There’s that great Faulkner quote about every Southern boy being able to imagine himself at will into Pickett’s charge:

For every Southern boy fourteen years old, not once but whenever he wants it, there is the instant when it’s still not yet two oclock on that July afternoon in 1863, the brigades are in position behind the rail fence, the guns are laid and ready in the woods and the furled flags are already loosened to break out and Pickett himself with his long oiled ringlets and his hat in one hand probably and his sword in the other looking up the hill waiting for Longstreet to give the word and it’s all in the balance, it hasn’t happened yet, it hasn’t even begun yet, it not only hasn’t begun yet but there is still time for it not to begin against that position and those circumstances which made more men than Garnett and Kemper and Armstead and Wilcox look grave yet it’s going to begin, we all know that, we have come too far with too much at stake and that moment doesn’t need even a fourteen-year-old boy to think This time. Maybe this time with all this much to lose and all this much to gain: Pennsylvania, Maryland, the world, the golden dome of Washington itself to crown with desperate and unbelievable victory the desperate gamble, the cast made two years ago…

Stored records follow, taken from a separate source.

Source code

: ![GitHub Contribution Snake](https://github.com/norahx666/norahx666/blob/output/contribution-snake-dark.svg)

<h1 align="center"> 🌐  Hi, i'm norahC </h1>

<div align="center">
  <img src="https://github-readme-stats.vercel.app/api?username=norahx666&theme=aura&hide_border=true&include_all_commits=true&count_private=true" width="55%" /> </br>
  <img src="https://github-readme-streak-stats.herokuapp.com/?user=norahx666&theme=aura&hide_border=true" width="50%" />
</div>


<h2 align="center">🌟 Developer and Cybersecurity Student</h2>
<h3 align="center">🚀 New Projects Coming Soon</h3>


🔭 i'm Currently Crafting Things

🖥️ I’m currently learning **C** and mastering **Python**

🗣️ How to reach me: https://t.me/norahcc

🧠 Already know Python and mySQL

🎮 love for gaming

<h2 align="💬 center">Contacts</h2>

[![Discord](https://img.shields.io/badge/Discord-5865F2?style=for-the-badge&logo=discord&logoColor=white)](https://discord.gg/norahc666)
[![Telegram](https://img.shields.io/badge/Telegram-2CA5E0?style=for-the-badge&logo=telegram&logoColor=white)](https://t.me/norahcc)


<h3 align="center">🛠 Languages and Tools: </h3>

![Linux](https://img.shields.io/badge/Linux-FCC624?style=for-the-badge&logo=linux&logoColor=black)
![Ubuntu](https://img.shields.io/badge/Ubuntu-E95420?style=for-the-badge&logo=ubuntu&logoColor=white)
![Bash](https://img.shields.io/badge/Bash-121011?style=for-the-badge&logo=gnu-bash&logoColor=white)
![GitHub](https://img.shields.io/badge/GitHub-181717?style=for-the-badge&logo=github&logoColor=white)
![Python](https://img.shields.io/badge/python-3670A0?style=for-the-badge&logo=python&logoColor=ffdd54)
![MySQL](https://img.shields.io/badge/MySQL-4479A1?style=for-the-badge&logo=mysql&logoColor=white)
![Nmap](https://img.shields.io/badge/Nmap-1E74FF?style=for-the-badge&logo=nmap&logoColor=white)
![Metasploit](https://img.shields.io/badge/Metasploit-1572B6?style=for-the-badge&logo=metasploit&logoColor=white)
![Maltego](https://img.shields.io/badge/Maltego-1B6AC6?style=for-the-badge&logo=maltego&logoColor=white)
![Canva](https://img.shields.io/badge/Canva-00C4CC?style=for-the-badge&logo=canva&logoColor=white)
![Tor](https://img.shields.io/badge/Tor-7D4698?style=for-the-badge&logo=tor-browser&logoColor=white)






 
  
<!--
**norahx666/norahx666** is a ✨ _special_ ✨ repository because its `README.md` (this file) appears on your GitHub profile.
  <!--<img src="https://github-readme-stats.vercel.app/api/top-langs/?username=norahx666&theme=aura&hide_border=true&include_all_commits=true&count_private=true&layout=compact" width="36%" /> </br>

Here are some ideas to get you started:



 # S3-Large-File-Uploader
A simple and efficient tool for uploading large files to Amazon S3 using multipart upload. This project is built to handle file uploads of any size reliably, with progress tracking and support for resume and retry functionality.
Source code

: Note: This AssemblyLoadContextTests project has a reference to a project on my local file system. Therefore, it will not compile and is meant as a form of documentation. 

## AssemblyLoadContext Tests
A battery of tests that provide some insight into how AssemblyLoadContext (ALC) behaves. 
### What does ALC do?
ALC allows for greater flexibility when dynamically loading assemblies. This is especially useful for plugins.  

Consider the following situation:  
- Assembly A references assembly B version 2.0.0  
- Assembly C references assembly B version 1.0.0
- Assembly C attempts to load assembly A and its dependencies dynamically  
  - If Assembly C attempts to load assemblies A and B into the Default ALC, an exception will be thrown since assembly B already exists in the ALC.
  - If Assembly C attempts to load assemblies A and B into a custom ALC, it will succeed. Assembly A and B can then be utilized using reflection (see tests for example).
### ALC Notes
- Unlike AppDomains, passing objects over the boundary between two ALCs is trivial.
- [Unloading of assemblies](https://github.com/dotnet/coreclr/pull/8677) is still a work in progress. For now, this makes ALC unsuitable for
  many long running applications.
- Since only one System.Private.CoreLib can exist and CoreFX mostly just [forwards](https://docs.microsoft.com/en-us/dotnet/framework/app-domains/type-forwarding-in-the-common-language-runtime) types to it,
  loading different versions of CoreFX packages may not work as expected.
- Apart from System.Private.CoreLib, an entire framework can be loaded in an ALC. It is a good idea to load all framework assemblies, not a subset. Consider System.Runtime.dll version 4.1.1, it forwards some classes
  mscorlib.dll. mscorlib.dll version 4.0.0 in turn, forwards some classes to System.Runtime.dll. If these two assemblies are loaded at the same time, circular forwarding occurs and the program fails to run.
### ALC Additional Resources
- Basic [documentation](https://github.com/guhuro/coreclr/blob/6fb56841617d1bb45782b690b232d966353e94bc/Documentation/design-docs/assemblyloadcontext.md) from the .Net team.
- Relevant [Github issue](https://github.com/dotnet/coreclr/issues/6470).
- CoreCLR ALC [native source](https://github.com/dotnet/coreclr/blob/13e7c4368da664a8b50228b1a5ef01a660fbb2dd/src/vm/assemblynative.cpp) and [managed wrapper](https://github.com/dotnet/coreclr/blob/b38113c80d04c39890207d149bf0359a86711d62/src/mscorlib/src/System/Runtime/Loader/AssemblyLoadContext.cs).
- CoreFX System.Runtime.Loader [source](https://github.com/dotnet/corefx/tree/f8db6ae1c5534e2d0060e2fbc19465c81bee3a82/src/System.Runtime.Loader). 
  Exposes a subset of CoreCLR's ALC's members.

By contrast a neoconservative columnist is able to, in similar fashion, imagine himself torching homes in Columbia with General Sherman.

*****

On November 9 2012, news broke of the Paula Broadwell/David Petraeus affair, ending the career of America’s top celebrity-general and immediately putting a stop to rumors regarding his plans to run for office, possibly on a presidential ticket in 2016. Our Caesar of counterinsurgency was not to be, and Victor Davis Hanson was so shocked he had trouble believing it. He wrote that Petraeus’ resignation was “bizarre” in his column that month, and asked the sort of questions that would get him called a fifth columnist or truther if he’d been asking them about 9/11 or the Iraq war: “How and why did the FBI investigate the Petraeus matter? To whom and when did it report its findings? And what was the administration reaction?”

The next month he wrote a “short history of amorous generals” to make sure we knew that it’s OK, because lots of generals do this kind of thing.

Finding out one of one’s saviors is a philanderer is understandably shocking; and as of November 8, Hanson, reportedly one of Dick Cheney’s favorite dinner guests, had already decided to include Petraeus as one of the five “Savior Generals” covered in his book by the same name, which would appear in May 2013. He first applied the term to Petraeus in 2009, calling him the “maverick savior of Iraq,” and despite the failures of his COIN strategy and the chaos engulfing the north of the benighted country today, the Petraeus myth remains key to the conservative argument that everything was going fine in Iraq until perfidious Obama withdrew. Needless to say, Sherman is another one of Hanson’s saviors (and is also treated here).